EXERCISE >> Each line of the data below that includes the string "space" must be copied.

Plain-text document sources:
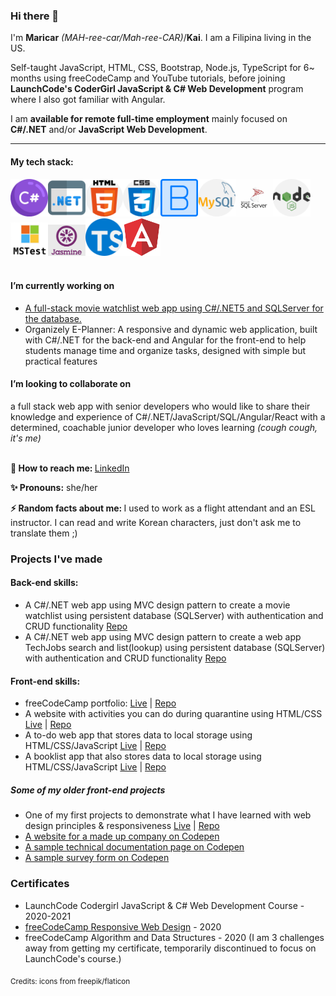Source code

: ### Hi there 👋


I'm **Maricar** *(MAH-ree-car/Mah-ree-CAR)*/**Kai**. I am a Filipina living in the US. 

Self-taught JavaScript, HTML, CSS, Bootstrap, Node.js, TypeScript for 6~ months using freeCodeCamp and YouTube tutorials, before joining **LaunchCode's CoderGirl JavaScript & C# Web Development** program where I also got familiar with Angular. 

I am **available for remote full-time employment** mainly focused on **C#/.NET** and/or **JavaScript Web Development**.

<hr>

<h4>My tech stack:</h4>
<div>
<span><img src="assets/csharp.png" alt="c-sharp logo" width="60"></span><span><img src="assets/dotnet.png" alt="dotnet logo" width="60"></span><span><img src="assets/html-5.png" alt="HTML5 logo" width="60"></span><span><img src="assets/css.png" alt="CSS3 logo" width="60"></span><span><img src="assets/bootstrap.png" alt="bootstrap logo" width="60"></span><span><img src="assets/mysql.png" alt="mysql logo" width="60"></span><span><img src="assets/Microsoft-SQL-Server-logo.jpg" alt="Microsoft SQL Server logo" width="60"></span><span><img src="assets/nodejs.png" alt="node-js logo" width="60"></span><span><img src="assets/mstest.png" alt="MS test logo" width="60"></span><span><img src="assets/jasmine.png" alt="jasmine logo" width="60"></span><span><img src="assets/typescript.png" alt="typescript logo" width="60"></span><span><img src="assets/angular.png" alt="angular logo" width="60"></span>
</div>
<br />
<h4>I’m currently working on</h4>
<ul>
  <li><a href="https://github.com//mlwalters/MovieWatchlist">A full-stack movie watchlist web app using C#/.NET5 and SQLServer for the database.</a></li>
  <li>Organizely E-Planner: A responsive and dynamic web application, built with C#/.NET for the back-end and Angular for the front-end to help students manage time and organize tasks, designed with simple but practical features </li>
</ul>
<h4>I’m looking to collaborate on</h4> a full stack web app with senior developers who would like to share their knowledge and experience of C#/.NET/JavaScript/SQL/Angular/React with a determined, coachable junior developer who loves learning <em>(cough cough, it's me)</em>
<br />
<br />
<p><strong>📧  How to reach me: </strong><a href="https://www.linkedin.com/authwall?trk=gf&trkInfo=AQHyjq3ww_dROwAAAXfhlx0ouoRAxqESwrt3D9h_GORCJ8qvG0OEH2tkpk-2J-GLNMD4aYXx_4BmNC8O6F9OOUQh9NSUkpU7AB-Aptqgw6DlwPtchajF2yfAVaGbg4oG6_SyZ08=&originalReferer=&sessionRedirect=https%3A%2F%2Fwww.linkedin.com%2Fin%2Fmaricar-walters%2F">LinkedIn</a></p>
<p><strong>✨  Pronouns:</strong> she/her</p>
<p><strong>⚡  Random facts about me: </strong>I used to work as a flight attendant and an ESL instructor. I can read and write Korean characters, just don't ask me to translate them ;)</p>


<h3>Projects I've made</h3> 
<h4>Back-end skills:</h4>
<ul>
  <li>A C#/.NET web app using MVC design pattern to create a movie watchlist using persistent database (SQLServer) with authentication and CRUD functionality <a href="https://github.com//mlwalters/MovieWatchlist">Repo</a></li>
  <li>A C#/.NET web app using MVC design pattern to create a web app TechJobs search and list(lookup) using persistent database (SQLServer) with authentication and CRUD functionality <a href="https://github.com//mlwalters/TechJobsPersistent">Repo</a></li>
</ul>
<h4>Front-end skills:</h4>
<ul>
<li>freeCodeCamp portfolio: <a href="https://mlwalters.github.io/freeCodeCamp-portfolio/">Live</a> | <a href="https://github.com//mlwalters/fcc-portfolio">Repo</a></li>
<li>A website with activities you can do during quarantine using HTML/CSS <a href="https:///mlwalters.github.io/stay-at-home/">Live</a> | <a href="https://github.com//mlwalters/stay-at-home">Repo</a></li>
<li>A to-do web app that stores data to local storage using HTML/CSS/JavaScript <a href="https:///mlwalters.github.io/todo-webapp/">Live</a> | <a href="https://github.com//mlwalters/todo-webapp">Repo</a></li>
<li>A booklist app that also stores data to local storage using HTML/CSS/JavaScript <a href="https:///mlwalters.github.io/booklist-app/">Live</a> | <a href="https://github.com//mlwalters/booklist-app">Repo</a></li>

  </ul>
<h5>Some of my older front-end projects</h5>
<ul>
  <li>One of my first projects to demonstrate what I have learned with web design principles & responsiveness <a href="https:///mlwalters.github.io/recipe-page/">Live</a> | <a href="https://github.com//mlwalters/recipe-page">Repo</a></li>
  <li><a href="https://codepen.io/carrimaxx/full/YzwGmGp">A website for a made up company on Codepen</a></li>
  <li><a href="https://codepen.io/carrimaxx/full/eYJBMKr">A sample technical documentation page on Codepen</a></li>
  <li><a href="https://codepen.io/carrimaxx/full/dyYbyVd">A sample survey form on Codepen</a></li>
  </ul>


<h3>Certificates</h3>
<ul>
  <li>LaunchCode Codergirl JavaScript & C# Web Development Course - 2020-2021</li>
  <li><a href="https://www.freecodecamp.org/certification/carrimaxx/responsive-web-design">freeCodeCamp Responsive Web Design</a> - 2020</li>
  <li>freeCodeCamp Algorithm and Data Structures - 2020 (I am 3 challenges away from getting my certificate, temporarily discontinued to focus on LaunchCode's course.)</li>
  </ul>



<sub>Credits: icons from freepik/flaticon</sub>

---

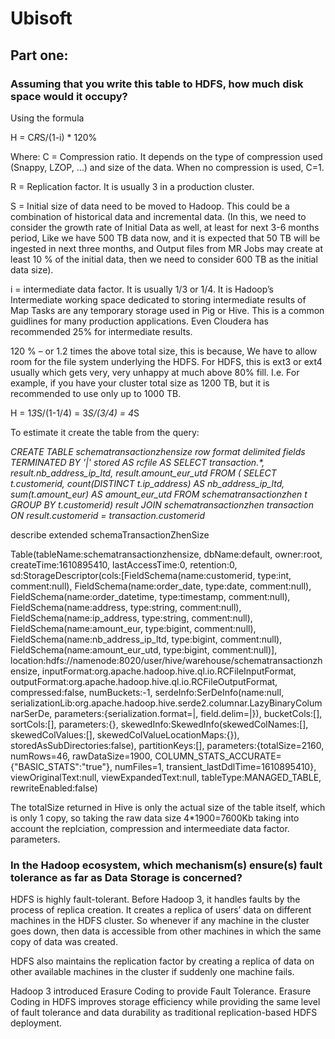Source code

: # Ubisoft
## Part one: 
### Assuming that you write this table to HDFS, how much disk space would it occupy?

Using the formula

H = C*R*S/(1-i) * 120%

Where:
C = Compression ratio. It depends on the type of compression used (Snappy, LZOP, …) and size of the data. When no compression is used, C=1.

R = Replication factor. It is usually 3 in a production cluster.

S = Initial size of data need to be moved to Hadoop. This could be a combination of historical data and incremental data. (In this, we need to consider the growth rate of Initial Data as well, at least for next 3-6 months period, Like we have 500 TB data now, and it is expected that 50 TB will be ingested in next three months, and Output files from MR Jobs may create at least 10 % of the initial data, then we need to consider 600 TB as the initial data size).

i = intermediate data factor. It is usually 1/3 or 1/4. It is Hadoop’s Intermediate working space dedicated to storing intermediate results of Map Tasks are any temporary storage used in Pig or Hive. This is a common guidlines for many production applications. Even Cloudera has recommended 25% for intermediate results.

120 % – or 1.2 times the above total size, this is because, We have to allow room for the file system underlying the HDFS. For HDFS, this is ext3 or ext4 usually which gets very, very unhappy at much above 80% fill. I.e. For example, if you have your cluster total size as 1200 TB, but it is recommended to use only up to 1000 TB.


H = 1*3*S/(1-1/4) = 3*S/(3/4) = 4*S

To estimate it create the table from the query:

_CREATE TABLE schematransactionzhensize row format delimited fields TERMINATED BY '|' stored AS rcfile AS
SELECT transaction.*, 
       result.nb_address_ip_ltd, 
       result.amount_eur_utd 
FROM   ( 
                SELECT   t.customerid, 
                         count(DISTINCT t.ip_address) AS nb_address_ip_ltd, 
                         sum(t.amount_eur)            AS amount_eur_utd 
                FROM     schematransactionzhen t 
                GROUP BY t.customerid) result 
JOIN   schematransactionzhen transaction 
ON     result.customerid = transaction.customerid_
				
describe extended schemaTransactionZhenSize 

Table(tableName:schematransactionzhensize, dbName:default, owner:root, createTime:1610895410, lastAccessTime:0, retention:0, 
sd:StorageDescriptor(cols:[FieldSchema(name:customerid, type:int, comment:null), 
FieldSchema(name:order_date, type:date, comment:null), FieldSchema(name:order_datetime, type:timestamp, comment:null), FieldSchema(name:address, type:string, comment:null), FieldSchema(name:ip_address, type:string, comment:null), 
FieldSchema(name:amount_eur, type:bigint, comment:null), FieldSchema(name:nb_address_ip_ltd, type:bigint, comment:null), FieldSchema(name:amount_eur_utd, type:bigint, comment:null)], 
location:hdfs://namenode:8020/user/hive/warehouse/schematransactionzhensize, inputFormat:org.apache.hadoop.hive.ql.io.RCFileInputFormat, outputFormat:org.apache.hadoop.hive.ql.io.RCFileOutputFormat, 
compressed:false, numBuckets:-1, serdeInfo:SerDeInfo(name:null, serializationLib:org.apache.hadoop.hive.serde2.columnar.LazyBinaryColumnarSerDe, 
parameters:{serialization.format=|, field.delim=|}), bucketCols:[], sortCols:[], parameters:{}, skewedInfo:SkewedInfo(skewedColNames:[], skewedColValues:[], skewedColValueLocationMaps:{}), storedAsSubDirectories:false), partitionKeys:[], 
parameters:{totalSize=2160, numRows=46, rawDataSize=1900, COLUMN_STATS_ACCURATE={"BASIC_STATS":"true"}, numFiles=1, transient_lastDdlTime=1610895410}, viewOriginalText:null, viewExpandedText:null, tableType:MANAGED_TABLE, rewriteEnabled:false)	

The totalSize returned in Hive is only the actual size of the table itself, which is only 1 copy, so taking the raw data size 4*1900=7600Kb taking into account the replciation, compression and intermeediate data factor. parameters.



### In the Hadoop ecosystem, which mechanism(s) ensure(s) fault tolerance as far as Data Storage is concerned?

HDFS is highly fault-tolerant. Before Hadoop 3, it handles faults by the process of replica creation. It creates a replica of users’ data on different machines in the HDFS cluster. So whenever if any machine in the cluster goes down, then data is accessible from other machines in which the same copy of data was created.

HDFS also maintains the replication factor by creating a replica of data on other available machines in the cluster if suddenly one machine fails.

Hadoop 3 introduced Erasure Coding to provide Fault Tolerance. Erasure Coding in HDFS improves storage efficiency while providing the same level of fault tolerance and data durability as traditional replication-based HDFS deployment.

EXERCISE RESPONSE >>
### Assuming that you write this table to HDFS, how much disk space would it occupy?
i = intermediate data factor. It is usually 1/3 or 1/4. It is Hadoop’s Intermediate working space dedicated to storing intermediate results of Map Tasks are any temporary storage used in Pig or Hive. This is a common guidlines for many production applications. Even Cloudera has recommended 25% for intermediate results.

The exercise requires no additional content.